Back in the UK, supermarket chain Tesco recently announced it would provide brands full access to planogram data through Tesco Planogram Publisher, a new software tool that gives brands greater visibility into how their product is displayed in store across all formats and locations. It will also help brands navigate changes to store layout ahead of the October 2022 HFSS regulations.
In Australia, planograms are accessible for brands through the Woolworths compass app and Coles has a similar exclusive store app available to selected preferred suppliers including CROSSMARK. Making more data readily available for Australian brands will help them better understand what is happening across the entire store footprint to enable more informed decisions.
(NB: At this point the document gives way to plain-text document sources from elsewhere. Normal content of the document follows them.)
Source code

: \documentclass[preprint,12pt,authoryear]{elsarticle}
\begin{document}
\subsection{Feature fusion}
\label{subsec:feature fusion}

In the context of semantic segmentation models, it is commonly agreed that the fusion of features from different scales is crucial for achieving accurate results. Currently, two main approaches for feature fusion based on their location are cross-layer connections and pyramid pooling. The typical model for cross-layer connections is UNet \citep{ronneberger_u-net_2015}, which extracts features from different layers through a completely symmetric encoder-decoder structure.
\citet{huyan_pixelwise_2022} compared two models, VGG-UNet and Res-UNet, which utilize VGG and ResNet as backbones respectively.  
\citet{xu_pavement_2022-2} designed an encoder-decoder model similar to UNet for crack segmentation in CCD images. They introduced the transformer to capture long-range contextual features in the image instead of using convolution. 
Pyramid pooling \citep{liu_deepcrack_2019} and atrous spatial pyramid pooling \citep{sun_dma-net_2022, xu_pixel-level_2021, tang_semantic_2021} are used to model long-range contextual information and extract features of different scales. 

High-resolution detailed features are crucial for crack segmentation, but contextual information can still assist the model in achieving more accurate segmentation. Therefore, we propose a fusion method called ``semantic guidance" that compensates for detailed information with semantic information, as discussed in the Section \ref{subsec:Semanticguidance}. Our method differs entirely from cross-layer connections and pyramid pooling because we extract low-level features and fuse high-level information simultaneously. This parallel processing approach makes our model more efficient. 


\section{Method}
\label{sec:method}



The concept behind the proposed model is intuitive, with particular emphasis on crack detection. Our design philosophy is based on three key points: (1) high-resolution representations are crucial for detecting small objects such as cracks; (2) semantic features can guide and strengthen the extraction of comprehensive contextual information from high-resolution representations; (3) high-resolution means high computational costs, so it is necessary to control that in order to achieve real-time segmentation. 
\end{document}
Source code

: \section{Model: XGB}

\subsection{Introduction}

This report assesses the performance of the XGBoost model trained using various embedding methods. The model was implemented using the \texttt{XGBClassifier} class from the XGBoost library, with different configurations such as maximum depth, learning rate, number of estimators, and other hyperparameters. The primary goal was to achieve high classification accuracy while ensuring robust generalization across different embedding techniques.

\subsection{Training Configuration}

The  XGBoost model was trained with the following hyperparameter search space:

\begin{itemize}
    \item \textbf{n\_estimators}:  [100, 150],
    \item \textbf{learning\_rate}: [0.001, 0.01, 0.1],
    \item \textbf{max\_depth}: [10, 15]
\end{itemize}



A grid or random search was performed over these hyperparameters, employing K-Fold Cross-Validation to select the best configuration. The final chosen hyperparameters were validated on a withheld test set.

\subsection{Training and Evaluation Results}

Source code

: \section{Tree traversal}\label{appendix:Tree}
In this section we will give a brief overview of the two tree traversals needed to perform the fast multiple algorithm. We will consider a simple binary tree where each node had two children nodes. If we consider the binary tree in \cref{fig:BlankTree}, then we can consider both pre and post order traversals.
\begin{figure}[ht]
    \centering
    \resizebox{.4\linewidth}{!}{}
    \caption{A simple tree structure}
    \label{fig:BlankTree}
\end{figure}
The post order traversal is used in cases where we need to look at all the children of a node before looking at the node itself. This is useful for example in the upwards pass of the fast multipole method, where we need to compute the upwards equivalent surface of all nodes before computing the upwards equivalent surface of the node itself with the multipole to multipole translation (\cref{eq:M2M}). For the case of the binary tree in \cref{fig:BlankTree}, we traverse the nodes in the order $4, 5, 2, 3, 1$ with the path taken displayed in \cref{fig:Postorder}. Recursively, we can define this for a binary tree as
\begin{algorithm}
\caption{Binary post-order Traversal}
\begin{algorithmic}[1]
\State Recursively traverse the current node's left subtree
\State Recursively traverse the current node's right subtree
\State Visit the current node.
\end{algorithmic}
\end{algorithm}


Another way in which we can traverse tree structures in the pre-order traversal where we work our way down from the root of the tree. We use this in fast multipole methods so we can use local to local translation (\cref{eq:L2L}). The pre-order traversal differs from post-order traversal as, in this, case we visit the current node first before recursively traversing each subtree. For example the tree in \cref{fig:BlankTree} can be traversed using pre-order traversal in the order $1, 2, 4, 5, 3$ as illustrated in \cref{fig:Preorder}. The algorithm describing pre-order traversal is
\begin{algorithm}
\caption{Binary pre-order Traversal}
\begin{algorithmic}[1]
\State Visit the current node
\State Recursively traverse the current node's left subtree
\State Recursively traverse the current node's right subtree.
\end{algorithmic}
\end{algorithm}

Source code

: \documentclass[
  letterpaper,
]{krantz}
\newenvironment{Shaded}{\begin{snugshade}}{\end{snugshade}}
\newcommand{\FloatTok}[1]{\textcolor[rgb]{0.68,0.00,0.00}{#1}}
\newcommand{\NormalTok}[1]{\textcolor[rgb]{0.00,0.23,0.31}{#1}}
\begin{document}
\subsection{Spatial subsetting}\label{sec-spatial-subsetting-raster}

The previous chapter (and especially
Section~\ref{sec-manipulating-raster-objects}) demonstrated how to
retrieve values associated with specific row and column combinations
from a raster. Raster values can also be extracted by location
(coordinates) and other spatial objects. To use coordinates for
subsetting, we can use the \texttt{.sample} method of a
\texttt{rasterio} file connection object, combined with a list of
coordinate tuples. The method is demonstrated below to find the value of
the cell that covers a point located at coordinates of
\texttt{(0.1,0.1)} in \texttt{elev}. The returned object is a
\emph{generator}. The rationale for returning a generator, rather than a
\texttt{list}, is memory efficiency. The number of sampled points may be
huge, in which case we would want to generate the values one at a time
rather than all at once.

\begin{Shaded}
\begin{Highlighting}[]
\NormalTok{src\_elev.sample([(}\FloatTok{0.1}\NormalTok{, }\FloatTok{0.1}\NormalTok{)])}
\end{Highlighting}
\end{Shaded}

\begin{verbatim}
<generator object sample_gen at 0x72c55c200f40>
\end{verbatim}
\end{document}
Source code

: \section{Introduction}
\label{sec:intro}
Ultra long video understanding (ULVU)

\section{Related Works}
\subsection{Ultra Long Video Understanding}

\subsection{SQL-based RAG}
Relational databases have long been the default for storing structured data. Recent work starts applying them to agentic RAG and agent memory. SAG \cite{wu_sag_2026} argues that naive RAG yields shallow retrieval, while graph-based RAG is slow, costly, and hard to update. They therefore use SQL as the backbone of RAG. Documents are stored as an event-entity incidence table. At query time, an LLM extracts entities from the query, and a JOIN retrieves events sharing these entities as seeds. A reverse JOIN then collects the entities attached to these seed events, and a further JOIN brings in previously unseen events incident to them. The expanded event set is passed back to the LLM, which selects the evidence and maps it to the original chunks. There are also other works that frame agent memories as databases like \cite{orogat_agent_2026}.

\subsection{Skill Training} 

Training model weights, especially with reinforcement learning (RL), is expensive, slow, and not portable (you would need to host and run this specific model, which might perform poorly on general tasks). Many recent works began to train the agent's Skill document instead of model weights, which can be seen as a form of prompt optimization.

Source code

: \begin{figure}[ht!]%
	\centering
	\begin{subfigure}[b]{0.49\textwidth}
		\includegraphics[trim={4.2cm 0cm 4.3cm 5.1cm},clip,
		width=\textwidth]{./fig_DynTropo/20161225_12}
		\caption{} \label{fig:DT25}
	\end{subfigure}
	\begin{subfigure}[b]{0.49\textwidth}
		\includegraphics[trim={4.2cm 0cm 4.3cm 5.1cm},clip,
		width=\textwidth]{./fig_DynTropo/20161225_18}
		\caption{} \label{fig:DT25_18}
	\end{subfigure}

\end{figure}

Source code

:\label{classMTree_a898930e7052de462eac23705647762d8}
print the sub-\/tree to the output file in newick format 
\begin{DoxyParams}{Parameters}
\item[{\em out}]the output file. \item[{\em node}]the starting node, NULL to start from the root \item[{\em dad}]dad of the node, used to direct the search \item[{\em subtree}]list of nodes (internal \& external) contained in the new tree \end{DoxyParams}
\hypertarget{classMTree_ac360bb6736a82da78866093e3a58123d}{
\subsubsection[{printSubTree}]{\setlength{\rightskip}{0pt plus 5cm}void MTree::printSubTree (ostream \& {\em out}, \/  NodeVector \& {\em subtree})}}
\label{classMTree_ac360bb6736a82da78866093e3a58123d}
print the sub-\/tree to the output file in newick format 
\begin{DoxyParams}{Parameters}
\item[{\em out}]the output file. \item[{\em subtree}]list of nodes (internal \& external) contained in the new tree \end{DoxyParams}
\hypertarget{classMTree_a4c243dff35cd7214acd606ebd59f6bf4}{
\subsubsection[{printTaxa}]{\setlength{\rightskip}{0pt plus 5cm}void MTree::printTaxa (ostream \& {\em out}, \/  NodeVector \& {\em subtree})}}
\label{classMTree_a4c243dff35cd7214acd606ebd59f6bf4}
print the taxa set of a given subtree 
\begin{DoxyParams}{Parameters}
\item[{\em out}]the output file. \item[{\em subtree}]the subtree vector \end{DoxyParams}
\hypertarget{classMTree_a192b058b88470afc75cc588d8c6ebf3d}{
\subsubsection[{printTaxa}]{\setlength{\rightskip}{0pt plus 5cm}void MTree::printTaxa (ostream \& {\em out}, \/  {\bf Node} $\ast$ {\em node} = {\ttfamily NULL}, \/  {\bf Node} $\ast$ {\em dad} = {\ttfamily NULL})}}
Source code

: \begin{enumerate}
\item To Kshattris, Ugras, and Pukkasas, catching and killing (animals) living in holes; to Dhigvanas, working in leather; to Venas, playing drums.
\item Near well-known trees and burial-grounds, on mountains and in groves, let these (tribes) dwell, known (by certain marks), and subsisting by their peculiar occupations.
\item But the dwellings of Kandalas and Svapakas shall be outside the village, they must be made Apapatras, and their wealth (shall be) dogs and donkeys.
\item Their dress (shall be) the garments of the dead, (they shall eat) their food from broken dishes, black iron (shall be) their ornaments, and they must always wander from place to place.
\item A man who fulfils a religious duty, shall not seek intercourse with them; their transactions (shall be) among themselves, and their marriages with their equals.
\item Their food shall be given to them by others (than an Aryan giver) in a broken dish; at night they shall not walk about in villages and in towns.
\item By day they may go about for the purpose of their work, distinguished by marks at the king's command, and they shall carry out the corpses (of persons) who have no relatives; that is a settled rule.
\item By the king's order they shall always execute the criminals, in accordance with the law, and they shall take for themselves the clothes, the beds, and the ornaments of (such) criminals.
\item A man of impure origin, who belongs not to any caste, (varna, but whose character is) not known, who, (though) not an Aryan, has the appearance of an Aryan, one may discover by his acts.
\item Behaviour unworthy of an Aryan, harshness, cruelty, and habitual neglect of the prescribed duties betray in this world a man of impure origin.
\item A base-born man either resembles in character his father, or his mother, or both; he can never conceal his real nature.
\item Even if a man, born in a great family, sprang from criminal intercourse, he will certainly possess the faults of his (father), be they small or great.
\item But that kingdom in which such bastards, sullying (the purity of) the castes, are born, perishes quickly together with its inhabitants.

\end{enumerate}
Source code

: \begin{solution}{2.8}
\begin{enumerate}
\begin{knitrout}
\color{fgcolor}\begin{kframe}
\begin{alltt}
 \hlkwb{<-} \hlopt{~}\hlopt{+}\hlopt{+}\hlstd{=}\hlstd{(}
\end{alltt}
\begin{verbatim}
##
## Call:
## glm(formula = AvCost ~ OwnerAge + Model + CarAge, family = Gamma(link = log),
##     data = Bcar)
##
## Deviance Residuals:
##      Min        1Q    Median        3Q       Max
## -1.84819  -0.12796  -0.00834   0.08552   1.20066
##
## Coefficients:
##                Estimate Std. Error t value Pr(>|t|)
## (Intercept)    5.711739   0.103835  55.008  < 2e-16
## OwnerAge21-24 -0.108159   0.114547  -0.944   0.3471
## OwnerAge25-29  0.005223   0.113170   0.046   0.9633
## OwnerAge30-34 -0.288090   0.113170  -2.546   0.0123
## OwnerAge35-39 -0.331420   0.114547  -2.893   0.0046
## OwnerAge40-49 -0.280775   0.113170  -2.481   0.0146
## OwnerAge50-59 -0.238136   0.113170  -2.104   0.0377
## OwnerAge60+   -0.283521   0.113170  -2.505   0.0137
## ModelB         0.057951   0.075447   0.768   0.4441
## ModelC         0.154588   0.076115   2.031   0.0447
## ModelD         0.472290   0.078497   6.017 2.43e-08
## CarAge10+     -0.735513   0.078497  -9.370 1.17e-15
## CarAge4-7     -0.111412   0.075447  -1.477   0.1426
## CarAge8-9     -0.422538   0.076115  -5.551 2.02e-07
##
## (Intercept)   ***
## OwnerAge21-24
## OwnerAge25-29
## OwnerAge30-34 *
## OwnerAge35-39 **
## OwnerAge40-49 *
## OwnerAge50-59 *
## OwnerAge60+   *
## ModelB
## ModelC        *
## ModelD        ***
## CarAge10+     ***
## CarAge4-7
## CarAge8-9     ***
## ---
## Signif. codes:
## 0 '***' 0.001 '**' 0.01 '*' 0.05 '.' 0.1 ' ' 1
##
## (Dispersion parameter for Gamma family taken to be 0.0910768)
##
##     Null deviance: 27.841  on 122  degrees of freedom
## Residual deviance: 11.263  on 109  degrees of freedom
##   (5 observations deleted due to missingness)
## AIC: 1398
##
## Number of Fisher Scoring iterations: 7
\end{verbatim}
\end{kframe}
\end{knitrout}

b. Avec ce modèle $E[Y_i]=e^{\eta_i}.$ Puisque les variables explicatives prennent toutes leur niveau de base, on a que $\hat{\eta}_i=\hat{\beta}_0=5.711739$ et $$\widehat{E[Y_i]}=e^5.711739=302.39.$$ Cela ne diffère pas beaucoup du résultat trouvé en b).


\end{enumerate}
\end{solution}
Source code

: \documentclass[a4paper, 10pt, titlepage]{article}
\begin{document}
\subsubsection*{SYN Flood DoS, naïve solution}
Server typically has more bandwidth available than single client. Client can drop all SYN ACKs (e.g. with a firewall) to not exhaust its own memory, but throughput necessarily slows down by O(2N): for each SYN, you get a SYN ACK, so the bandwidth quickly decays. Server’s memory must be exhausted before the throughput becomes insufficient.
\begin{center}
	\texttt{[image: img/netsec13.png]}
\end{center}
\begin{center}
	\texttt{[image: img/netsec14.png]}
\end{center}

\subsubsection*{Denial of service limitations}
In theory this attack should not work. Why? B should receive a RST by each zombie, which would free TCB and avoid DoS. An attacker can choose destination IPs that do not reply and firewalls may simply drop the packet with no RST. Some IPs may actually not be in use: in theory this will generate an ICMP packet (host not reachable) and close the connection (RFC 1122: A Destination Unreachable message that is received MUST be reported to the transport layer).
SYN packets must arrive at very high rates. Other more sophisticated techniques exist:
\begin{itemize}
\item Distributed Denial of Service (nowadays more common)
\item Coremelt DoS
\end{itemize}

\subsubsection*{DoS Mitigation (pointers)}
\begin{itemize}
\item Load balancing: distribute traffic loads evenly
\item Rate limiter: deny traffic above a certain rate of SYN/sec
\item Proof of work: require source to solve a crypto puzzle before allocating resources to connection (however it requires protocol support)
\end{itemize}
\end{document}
Becky Schrederis, business manager, CROSSMARK, said, “The in-store changes underway in Australian supermarkets have resulted in many companies turning to field sales and marketing to maximise merchandising and execution. Field teams can represent a company’s products on the shelf and design data-driven plans that are cost-effective, targeted, and support in-store marketing initiatives.”
In the race to satisfy consumer health needs, Australian brands must be smart in how they launch new products and influence shopper behaviour. By leveraging a field team, brands can make a significant impact in-store, deliver a better return on investment, and contribute to a healthier future for Australian shoppers.